A - PH again, hogging the limelight: Okay, my time frame here might be a little screwy but I’ll have a go at this.
One big can of worms here. Alan Moore fell out with Marvel after they reprinted his Doctor Who backup strips in the US Doctor Who editions without his permission (tisk, tisk!). Moore wasn’t happy about this and vowed never to work for the company again. Later adding DC to the “never again” folder, this might explain his work for Rob Liefeld as he’d already ruled out Fleetway and didn’t last too long at Image.
Chris Claremont, who was unaware of the political problems brewing, introduced Sir James Jaspers into Uncanny X-Men #200. His intention was to have the Alan Moore Captain Britain support character infiltrate and eventually have a Jaspers’ Warp in this reality with the X-teams as the main thrust in the line-spanning story.
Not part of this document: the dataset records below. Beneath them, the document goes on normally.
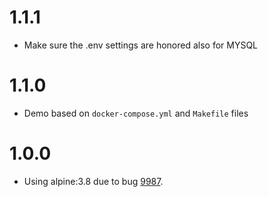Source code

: # 1.1.1
- Make sure the .env settings are honored also for MYSQL

# 1.1.0
- Demo based on `docker-compose.yml` and `Makefile` files

# 1.0.0
- Using alpine:3.8 due to bug [9987](https://bugs.alpinelinux.org/issues/9987).
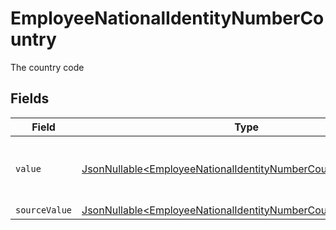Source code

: # EmployeeNationalIdentityNumberCountry

The country code


## Fields

| Field                                                                                                                                          | Type                                                                                                                                           | Required                                                                                                                                       | Description                                                                                                                                    | Example                                                                                                                                        |
| ---------------------------------------------------------------------------------------------------------------------------------------------- | ---------------------------------------------------------------------------------------------------------------------------------------------- | ---------------------------------------------------------------------------------------------------------------------------------------------- | ---------------------------------------------------------------------------------------------------------------------------------------------- | ---------------------------------------------------------------------------------------------------------------------------------------------- |
| `value`                                                                                                                                        | [JsonNullable\<EmployeeNationalIdentityNumberCountryValue>](../../models/components/EmployeeNationalIdentityNumberCountryValue.md)             | :heavy_minus_sign:                                                                                                                             | The ISO3166-1 Alpha2 Code of the Country                                                                                                       | US                                                                                                                                             |
| `sourceValue`                                                                                                                                  | [JsonNullable\<EmployeeNationalIdentityNumberCountrySourceValue>](../../models/components/EmployeeNationalIdentityNumberCountrySourceValue.md) | :heavy_minus_sign:                                                                                                                             | N/A                                                                                                                                            |                                                                                                                                                |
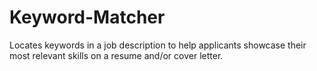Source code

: # Keyword-Matcher
Locates keywords in a job description to help applicants showcase their most relevant skills on a resume and/or cover letter.
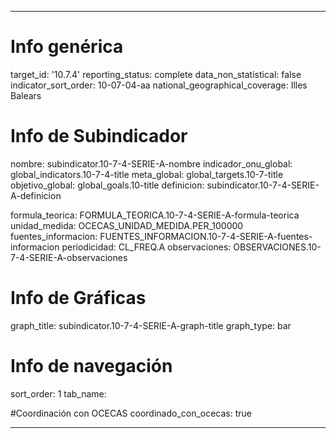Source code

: ---

# Info genérica
target_id: '10.7.4'
reporting_status: complete
data_non_statistical: false
indicator_sort_order: 10-07-04-aa
national_geographical_coverage: Illes Balears

# Info de Subindicador
nombre: subindicator.10-7-4-SERIE-A-nombre
indicador_onu_global: global_indicators.10-7-4-title
meta_global: global_targets.10-7-title
objetivo_global: global_goals.10-title
definicion: subindicator.10-7-4-SERIE-A-definicion

formula_teorica: FORMULA_TEORICA.10-7-4-SERIE-A-formula-teorica
unidad_medida: OCECAS_UNIDAD_MEDIDA.PER_100000
fuentes_informacion: FUENTES_INFORMACION.10-7-4-SERIE-A-fuentes-informacion
periodicidad: CL_FREQ.A
observaciones: OBSERVACIONES.10-7-4-SERIE-A-observaciones

# Info de Gráficas
graph_title: subindicator.10-7-4-SERIE-A-graph-title
graph_type: bar

# Info de navegación
sort_order: 1
tab_name:

#Coordinación con OCECAS
coordinado_con_ocecas: true

---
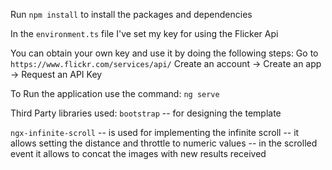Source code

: Run `npm install` to install the packages and dependencies

In the `environment.ts` file I've set my key for using the Flicker Api

You can obtain your own key and use it by doing the following steps:
Go to `https://www.flickr.com/services/api/`
Create an account -> Create an app -> Request an API Key

To Run the application use the command:
`ng serve`

Third Party libraries used:
`bootstrap`
-- for designing the template

`ngx-infinite-scroll`
-- is used for implementing the infinite scroll 
-- it allows setting the distance and throttle to numeric values
-- in the scrolled event it allows to concat the images with new results received 


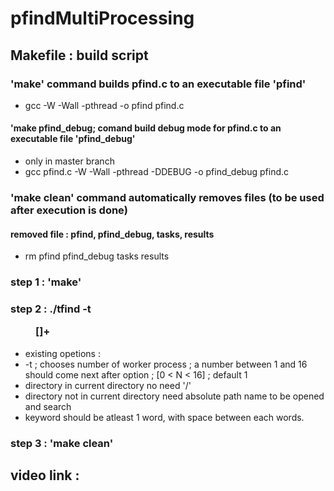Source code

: # pfindMultiProcessing
## Makefile : build script
### 'make' command builds pfind.c to an executable file 'pfind'
+ gcc -W -Wall -pthread -o pfind pfind.c
#### 'make pfind_debug; comand build debug mode for pfind.c to an executable file 'pfind_debug'
+ only in master branch
+ gcc pfind.c -W -Wall -pthread -DDEBUG -o pfind_debug pfind.c
### 'make clean' command automatically removes files (to be used after execution is done) 
#### removed file : pfind, pfind_debug, tasks, results
+ rm pfind pfind_debug tasks results
### step 1 : 'make'
### step 2 : ./tfind -t <num> <dir> [<keyword>]+
+ existing opetions :
+ -t ; chooses number of worker process ; a number between 1 and 16 should come next after option ; [0 < N < 16] ; default 1
+ directory in current directory no need '/'
+ directory not in current directory need absolute path name to be opened and search
+ keyword should be atleast 1 word, with space between each words.
### step 3 : 'make clean'
## video link :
Moore was unhappy about the Jaspers appearance and severed any chance of a reconciliation.
Now I get hazy because while I know what I was told, I’m not sure of the legalities. There is a glaring difference between US and UK copyright laws and Marvel’s lawyers allegedly recommended to Marvel that they avoid Moore’s creations and story ideas. Legalising would cost Marvel a lot of money and wasted time so the upshot was they dumped the X-Men: Jaspers’ Warp idea. A friend of mine interviewed John Romita Jr who said that he was “really looking forward to playing with some of the cool characters that Moore and Alan Davis had created for the Captain Britain strip”. Amazingly, Claremont had intentions of not only introducing Jaspers from the UK Captain Brain stories, but also the Special Executive and the Fury (which at one point was firmly on the cards, as Alan Davis and Mike Collins had resurrected the Fury in Sid’s Story and there was more of a haze around the character’s ownership).
So, the Special Executive became the Technet, but what happened to the Fury? Romita also said there would be hints and subplots in other Marvel comics. I was out of the loop at the time, but perhaps others noticed odd things happening in their Marvel comics during 1986.
I have also heard that Marvel insisted on a reference to the Jaspers Warp in a post-Moore Captain Britain (I think this was Mike Collins’ Sid’s Story again) and there was also a mention of Jaspers’ Warp in an early issue of Excalibur. Then Claremont became privy to all the politicking and immediately rewrote his impending blockbuster and subsequently what Romita had suggested might be the equivalent of a DC Crisis story (hot on the heels of the real one) was laid to rest.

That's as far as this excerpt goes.